TBR [to be read] is a semi-regular, invitation-only interview series with authors of newly released/forthcoming, interesting books who will tell us about their new work as well as offer tips on writing, stories about the publishing biz, and from time to time, a recipe.
Give us your elevator pitch: what’s your book about in 2-3 sentences?
When Lily Jeong—smothered by her parents and ignored by classmates—unwittingly aids her secret boyfriend in a school shooting, she struggles to hide her complicity from investigators. Forced to face the devastated survivors, she hides in plain sight as their grief turns to vengeance.
Which character did you most enjoy creating? Why? And, which character gave you the most trouble, and why?
Who wouldn’t enjoy Caitlyn Moran, the girl with a pink stripe in her hair whose dreams of becoming a fashion designer are cut short by the shooting? Her irrepressible spirit won’t be denied.
Joe Hernandez, the first police officer to enter the school his daughter also attends, gave us a little trouble trying to find the balance between his backstory and his current choices. A widower, Joe’s motivation springs not only from his love for his daughter but also from his continuing sense of insult from childhood traumas.
Tell us a bit about the highs and lows of your book’s road to publication.
Four co-authors (writing under the pen name Lee Anne Post) started this project on a lark in January 2018. A month later, the Parkland school shooting occurred, and we became highly motivated to complete the novel and see it published. The story is told from multiple points of view, with each of us drafting two characters. The most challenging part of co-authoring was agreeing on edits without killing each other!
What’s your favorite piece of writing advice?
“You must keep sending work out; you must never let a manuscript do nothing but eat its head off in a drawer. You send that work out again and again, while you’re working on another one. If you have talent, you will receive some measure of success – but only if you persist.” --Isaac Asimov
My favorite writing advice is “write until something surprises you.” What surprised you in the writing of this book?

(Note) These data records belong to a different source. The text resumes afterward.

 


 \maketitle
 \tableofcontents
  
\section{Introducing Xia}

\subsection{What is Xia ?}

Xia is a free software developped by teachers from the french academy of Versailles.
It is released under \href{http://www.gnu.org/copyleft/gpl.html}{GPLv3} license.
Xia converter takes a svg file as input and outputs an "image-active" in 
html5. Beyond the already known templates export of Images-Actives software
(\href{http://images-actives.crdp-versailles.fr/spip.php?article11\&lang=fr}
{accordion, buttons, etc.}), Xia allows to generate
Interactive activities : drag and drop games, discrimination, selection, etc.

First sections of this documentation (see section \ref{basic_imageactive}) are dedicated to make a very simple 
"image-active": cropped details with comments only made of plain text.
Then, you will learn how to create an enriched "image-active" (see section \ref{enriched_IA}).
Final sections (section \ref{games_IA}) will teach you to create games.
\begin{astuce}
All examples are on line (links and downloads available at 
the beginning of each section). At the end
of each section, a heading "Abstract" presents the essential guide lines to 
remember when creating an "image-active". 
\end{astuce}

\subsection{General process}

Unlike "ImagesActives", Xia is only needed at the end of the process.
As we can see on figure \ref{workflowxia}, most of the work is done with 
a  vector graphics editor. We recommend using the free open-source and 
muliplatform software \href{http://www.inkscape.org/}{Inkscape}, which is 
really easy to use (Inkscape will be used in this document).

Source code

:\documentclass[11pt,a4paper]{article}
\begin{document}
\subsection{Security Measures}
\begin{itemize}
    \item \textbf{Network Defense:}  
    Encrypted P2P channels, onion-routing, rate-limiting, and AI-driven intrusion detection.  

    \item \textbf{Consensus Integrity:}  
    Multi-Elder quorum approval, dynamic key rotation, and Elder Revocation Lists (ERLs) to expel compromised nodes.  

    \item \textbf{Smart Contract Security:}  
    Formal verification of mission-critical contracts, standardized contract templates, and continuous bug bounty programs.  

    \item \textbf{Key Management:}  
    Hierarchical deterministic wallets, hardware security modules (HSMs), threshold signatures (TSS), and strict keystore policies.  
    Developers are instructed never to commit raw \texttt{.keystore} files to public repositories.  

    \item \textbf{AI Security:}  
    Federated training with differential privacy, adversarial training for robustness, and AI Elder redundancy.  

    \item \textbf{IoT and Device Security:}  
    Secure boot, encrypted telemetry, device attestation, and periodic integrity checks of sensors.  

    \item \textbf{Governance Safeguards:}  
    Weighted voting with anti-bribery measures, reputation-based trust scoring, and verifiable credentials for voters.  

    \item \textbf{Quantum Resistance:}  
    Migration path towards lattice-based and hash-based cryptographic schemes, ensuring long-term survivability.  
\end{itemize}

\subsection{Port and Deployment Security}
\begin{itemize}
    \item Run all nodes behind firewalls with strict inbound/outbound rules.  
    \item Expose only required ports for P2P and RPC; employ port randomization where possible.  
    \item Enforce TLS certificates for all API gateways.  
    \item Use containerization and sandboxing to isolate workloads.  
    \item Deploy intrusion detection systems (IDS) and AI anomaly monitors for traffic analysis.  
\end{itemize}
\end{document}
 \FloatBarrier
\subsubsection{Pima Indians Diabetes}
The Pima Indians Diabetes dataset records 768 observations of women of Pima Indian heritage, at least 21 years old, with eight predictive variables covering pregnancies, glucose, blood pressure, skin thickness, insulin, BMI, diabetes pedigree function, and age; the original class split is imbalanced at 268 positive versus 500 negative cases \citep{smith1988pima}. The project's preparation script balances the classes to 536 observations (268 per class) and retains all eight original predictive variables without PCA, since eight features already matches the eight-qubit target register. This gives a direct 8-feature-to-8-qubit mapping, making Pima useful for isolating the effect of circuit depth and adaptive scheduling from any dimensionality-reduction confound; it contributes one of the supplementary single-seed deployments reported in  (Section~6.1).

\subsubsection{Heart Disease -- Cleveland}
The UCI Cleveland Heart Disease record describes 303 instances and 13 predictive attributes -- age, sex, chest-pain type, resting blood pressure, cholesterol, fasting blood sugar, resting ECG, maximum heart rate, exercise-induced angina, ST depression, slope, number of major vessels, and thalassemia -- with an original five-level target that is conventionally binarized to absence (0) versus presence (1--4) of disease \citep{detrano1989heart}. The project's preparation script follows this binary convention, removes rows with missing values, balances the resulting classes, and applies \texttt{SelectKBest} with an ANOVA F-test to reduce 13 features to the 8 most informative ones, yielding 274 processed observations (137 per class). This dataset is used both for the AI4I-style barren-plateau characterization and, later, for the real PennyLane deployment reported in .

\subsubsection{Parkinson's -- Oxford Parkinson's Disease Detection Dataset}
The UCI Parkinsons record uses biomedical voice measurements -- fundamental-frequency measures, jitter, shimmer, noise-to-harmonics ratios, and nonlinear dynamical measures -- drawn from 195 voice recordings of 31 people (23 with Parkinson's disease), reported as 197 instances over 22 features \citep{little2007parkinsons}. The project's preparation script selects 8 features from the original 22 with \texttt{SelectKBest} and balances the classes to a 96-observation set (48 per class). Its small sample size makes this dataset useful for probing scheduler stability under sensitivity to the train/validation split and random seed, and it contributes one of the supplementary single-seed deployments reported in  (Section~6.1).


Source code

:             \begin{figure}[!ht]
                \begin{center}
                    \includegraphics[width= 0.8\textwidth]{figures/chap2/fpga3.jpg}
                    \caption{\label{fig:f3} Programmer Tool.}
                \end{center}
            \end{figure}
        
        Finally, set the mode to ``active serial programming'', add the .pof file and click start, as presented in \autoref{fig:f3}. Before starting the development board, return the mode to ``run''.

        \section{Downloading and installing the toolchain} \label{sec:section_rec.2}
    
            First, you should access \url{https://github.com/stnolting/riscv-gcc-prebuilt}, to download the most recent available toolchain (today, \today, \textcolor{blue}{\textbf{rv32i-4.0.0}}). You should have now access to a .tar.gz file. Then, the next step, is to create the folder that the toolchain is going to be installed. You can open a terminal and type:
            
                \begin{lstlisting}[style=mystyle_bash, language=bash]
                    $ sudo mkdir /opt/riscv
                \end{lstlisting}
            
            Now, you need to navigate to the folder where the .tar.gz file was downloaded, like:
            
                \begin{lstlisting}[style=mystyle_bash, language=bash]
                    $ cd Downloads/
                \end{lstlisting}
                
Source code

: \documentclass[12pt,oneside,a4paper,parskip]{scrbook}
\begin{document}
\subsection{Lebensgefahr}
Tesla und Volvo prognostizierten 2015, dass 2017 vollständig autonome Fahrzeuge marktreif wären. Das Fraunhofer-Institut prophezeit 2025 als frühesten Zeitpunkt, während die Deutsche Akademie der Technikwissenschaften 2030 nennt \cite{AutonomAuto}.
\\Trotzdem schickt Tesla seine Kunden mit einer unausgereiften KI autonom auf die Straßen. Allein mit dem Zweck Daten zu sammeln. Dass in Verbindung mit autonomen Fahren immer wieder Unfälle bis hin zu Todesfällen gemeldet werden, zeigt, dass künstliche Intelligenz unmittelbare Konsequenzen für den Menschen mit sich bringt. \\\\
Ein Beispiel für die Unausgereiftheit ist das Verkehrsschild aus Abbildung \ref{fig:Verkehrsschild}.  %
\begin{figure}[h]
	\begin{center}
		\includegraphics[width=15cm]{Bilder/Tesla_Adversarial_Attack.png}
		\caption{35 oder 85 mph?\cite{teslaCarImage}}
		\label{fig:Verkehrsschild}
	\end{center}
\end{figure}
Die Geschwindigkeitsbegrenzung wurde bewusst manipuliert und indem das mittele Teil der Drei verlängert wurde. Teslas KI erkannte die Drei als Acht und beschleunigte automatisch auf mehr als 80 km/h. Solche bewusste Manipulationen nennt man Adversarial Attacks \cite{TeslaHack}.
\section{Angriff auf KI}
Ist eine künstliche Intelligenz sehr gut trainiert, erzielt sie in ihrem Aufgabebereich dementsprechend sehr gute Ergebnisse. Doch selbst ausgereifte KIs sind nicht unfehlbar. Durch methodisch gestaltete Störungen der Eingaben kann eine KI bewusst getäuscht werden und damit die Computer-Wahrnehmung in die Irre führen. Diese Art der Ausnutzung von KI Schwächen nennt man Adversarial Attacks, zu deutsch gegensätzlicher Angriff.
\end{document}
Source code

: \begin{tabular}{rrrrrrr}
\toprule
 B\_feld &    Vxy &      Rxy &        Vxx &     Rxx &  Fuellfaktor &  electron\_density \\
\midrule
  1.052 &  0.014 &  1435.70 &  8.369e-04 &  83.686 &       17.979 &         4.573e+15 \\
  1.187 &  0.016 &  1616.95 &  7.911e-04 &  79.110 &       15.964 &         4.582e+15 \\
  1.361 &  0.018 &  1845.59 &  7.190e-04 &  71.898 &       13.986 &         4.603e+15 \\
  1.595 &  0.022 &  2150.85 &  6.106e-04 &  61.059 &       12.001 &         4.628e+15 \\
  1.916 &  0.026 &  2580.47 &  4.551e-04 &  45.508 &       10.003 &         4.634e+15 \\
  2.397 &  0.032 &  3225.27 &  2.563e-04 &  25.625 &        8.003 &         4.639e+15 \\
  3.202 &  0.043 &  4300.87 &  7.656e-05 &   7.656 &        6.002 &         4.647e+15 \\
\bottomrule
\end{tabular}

The gun show loophole. It astonished us and our publisher that it is legal for unlicensed individuals to sell guns to unlicensed buyers without any limitations or record keeping in 33 states in the US.
On the writing side, although we didn't set out to upend any genre conventions, magical realism crept into the story.
What’s something about your book that you want readers to know?
Because we wanted to focus on the survivors, both students and adults, the shooter gets the least attention, only two short scenes toward the end of the book. The setting of the story is a typical American suburb, but we did not specify the city/state where the action takes place, because mass shootings can and do occur anywhere.